Overview

May 8, 2021

Intro

The main reason I started this project was to have a place where I can publish technical articles. I couldn’t really choose between the well-known blogging services and I wanted to have full control of the platform that I am using.

Additionally, some of my topics will cover infrastructure-related areas, so having a self-hosted one for this goal seems to be a perfect fit.

The logical next step from here is to overengineer all of this, so I have decided to use K3s (a lightweight Kubernetes distribution) and introduced Istio (a service mesh) on top of that.

All this, to host a simple blog.

Architecture

This diagram illustrates the architecture of the blog.

diagram

I am using istio-ingressgateway as ingress-controller for the cluster, so this is the point where anything can enter the service mesh.

The request will be then routed to the envoy sidecar of the blog Deployment through various Istio CRDs, then finally reach the Hugo application through NGINX.

I have the istio-system namespace for the usual Istio components, here I have Istiod as the control plane, ingress-gateways as loadbalancers, and a local Prometheus instance to get fine-grained control over the cardinality of my Istio related metrics via federation.

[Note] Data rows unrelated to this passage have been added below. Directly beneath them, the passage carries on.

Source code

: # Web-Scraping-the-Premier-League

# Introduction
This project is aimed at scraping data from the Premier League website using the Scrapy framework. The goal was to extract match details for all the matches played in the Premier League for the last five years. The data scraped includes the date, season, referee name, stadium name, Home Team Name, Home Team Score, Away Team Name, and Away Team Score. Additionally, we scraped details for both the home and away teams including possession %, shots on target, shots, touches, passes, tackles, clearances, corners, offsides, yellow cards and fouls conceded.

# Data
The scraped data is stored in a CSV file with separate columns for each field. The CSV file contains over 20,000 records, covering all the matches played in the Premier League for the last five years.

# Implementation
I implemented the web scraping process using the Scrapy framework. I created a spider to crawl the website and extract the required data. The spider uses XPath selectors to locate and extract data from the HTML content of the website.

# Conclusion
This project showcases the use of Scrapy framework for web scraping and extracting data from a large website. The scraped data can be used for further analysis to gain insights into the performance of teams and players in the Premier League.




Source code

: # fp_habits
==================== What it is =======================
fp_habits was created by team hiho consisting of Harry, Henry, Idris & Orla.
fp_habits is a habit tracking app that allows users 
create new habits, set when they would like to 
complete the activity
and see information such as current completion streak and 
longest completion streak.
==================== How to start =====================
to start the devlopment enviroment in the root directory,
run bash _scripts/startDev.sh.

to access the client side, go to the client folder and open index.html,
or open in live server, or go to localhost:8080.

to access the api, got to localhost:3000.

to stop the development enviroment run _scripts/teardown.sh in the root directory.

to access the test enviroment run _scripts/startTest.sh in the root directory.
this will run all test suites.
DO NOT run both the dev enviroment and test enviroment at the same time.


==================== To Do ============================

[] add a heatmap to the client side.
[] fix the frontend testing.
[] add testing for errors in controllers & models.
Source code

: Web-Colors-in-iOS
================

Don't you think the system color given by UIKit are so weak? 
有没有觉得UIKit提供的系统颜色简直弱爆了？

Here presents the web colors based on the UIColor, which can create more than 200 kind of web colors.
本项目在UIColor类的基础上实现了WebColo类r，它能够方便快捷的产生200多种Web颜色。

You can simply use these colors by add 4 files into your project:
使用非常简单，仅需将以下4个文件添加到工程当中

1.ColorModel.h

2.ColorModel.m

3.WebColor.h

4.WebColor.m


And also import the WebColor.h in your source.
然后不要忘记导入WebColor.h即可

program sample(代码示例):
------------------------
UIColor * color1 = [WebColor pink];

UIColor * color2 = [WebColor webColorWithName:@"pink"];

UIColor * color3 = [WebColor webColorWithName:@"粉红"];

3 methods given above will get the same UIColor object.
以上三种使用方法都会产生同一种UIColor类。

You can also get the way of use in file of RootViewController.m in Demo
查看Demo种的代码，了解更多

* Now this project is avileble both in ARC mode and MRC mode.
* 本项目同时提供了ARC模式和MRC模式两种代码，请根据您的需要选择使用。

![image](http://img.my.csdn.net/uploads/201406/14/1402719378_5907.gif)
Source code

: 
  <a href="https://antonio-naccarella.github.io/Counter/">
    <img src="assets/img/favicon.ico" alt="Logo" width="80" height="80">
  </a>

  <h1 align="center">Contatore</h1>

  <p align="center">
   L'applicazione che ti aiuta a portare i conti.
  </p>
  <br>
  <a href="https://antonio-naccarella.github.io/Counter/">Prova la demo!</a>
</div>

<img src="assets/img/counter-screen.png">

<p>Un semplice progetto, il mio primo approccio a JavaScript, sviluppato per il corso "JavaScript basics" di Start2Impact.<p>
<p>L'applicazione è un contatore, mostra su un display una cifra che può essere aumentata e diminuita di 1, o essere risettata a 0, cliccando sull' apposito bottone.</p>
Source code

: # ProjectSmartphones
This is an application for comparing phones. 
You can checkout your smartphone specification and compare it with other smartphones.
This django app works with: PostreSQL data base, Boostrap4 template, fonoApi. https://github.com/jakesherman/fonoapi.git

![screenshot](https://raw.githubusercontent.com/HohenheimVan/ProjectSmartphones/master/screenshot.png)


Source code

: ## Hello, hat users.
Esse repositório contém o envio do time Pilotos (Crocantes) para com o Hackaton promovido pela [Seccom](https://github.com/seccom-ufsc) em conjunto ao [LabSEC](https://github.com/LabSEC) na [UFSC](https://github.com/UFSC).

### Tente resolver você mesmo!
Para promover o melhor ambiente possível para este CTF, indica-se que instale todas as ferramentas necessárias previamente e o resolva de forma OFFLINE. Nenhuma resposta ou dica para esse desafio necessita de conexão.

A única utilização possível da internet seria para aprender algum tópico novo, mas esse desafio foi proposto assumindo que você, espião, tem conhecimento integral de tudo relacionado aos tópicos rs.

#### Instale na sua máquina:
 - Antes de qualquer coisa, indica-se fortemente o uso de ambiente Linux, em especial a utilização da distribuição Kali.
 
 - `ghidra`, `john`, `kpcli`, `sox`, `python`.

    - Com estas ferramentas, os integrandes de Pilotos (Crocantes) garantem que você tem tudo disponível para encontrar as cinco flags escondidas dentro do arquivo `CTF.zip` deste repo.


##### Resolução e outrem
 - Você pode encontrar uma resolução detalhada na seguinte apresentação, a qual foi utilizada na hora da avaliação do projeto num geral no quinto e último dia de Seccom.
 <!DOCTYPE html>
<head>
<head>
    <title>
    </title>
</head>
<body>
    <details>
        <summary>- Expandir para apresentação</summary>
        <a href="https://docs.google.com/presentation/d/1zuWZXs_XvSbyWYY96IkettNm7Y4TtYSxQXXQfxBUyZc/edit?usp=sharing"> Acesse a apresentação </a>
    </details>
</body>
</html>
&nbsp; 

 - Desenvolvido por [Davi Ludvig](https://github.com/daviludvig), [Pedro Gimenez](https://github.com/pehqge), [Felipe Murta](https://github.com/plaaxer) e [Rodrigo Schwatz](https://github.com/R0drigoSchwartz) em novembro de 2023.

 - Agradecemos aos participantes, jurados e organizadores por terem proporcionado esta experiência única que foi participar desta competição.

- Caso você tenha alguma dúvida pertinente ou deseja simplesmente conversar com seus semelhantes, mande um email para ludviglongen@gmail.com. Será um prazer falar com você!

The application itself is running in a namespace called blog, which is istio-injected, so I have sidecars running next to all workloads in this namespace.

Additionally, I have two auxiliary namespaces, one for monitoring and one for logging. These are not istio-injected to keep their configuration simple.

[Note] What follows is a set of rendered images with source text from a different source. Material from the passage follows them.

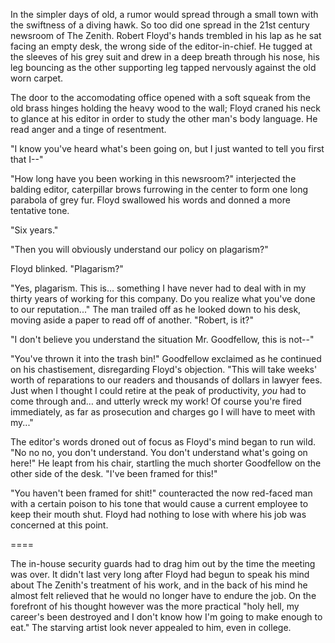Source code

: In the simpler days of old, a rumor would spread through a small town with the swiftness of a diving hawk. So too did one spread in the 21st century newsroom of The Zenith. Robert Floyd's hands trembled in his lap as he sat facing an empty desk, the wrong side of the editor-in-chief. He tugged at the sleeves of his grey suit and drew in a deep breath through his nose, his leg bouncing as the other supporting leg tapped nervously against the old worn carpet.

The door to the accomodating office opened with a soft squeak from the old brass hinges holding the heavy wood to the wall; Floyd craned his neck to glance at his editor in order to study the other man's body language. He read anger and a tinge of resentment.

"I know you've heard what's been going on, but I just wanted to tell you first that I--"

"How long have you been working in this newsroom?" interjected the balding editor, caterpillar brows furrowing in the center to form one long parabola of grey fur. Floyd swallowed his words and donned a more tentative tone.

"Six years."

"Then you will obviously understand our policy on plagarism?"

Floyd blinked. "Plagarism?"

"Yes, plagarism. This is… something I have never had to deal with in my thirty years of working for this company. Do you realize what you've done to our reputation..." The man trailed off as he looked down to his desk, moving aside a paper to read off of another. "Robert, is it?"

"I don't believe you understand the situation Mr. Goodfellow, this is not--"

"You've thrown it into the trash bin!" Goodfellow exclaimed as he continued on his chastisement, disregarding Floyd's objection. "This will take weeks' worth of reparations to our readers and thousands of dollars in lawyer fees. Just when I thought I could retire at the peak of productivity, *you* had to come through and… and utterly wreck my work! Of course you're fired immediately, as far as prosecution and charges go I will have to meet with my..."

The editor's words droned out of focus as Floyd's mind began to run wild. "No no no, you don't understand. You don't understand what's going on here!" He leapt from his chair, startling the much shorter Goodfellow on the other side of the desk. "I've been framed for this!"

"You haven't been framed for shit!" counteracted the now red-faced man with a certain poison to his tone that would cause a current employee to keep their mouth shut. Floyd had nothing to lose with where his job was concerned at this point.

====

The in-house security guards had to drag him out by the time the meeting was over. It didn't last very long after Floyd had begun to speak his mind about The Zenith's treatment of his work, and in the back of his mind he almost felt relieved that he would no longer have to endure the job. On the forefront of his thought however was the more practical "holy hell, my career's been destroyed and I don't know how I'm going to make enough to eat." The starving artist look never appealed to him, even in college.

In these, I am running a simplified set of kube-prometheus-stack components and an even simplier version of the loki-stack.

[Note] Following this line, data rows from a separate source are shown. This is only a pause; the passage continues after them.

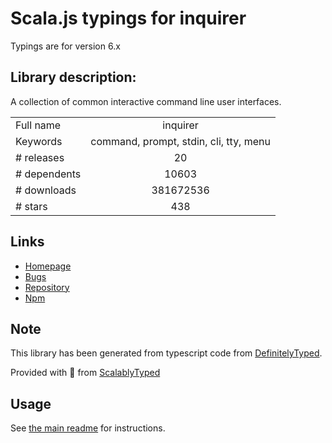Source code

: 
# Scala.js typings for inquirer

Typings are for version 6.x

## Library description:
A collection of common interactive command line user interfaces.

|                    |                 |
| ------------------ | :-------------: |
| Full name          | inquirer |
| Keywords           | command, prompt, stdin, cli, tty, menu |
| # releases         | 20 |
| # dependents       | 10603 |
| # downloads        | 381672536 |
| # stars            | 438 |

## Links
- [Homepage](https://github.com/SBoudrias/Inquirer.js#readme)
- [Bugs](https://github.com/SBoudrias/Inquirer.js/issues)
- [Repository](https://github.com/SBoudrias/Inquirer.js)
- [Npm](https://www.npmjs.com/package/inquirer)
    


## Note
This library has been generated from typescript code from [DefinitelyTyped](https://definitelytyped.org).

Provided with :purple_heart: from [ScalablyTyped](https://github.com/oyvindberg/ScalablyTyped)

## Usage
See [the main readme](../../readme.md) for instructions.


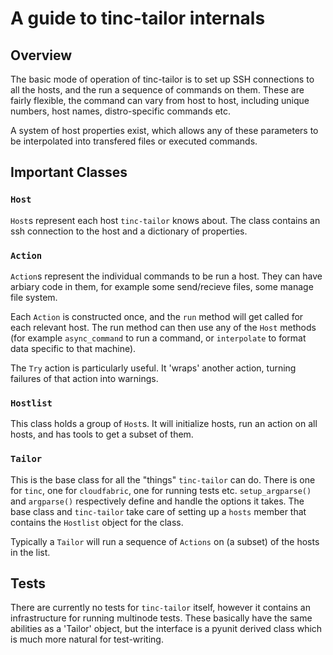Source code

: A guide to tinc-tailor internals
================================

Overview
--------

The basic mode of operation of tinc-tailor is to set up SSH connections to all
the hosts, and the run a sequence of commands on them.  These are fairly
flexible, the command can vary from host to host, including unique numbers,
host names, distro-specific commands etc.

A system of host properties exist, which allows any of these parameters to be
interpolated into transfered files or executed commands.


Important Classes
-----------------

### `Host`

`Host`s represent each host `tinc-tailor` knows about. The class contains an
ssh connection to the host and a dictionary of properties.

### `Action`

`Action`s represent the individual commands to be run a host. They can have
arbiary code in them, for example some send/recieve files, some manage file
system.

Each `Action` is constructed once, and the `run` method will get called for
each relevant host. The run method can then use any of the `Host` methods (for
example `async_command` to run a command, or `interpolate` to format data
specific to that machine).

The `Try` action is particularly useful.  It 'wraps' another action, turning
failures of that action into warnings.


### `Hostlist`

This class holds a group of `Host`s. It will initialize hosts, run an action on
all hosts, and has tools to get a subset of them.

### `Tailor`

This is the base class for all the "things" `tinc-tailor` can do.  There is one
for `tinc`, one for `cloudfabric`, one for running tests etc.
`setup_argparse()` and `argparse()` respectively define and handle the options
it takes.  The base class and `tinc-tailor` take care of setting up a `hosts`
member that contains the `Hostlist` object for the class.

Typically a `Tailor` will run a sequence of `Actions` on (a subset) of the
hosts in the list.

Tests
-----

There are currently no tests for `tinc-tailor` itself, however it contains an
infrastructure for running multinode tests.  These basically have the same
abilities as a 'Tailor' object, but the interface is a pyunit derived class
which is much more natural for test-writing.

Declarative configurations for everything

I have two repositories, one for infrastructure and one for the application itself.

The idea here is to have declarative and version controlled application definitions, configurations, and environments.

I am hosting on Digital Ocean, so after a droplet is spinned up and a K3s cluster is created, I can just simply cd into the infra repo, and execute

$ helmfile sync

which will install Istio, configure its components, and take care of setting up the TLS certificate as well.

This can be achieved with a helmfile like this one (it’s just an excerpt):

repositories:
  - name: incubator
    url: https://charts.helm.sh/incubator
  - name: istio
    url: git+https://github.com/istio/istio@manifests/charts?sparse=0&ref=1.9.3
  - name: istio-control
    url: git+https://github.com/istio/istio@manifests/charts/istio-control?sparse=0&ref=1.9.3
...

releases:
  - name: istio-base
    chart: istio/base
    namespace: istio-system
    createNamespace: true

  - name: istio-discovery
    chart: istio-control/istio-discovery
    namespace: istio-system
    needs:
      - istio-system/istio-base
    values:
      - global:
          hub: docker.io/istio
          tag: 1.9.3
      - pilot:
          resources:
            requests:
              cpu: 500m
              memory: 2048Mi
          autoscaleEnabled: false
      - meshConfig:
          accessLogFile: /dev/stdout
...

At this point, I have a few additional yaml files to manage security policies, telemetry, and a simple manifest that describes the deployment of the blog. These should be also implemented as part of the helmfile pipeline.

All this lays a solid foundation for implementing GitOps later with flux and/or Argo CD.

Application

The application is a simple Hugo blog, which resides in a repository called blog.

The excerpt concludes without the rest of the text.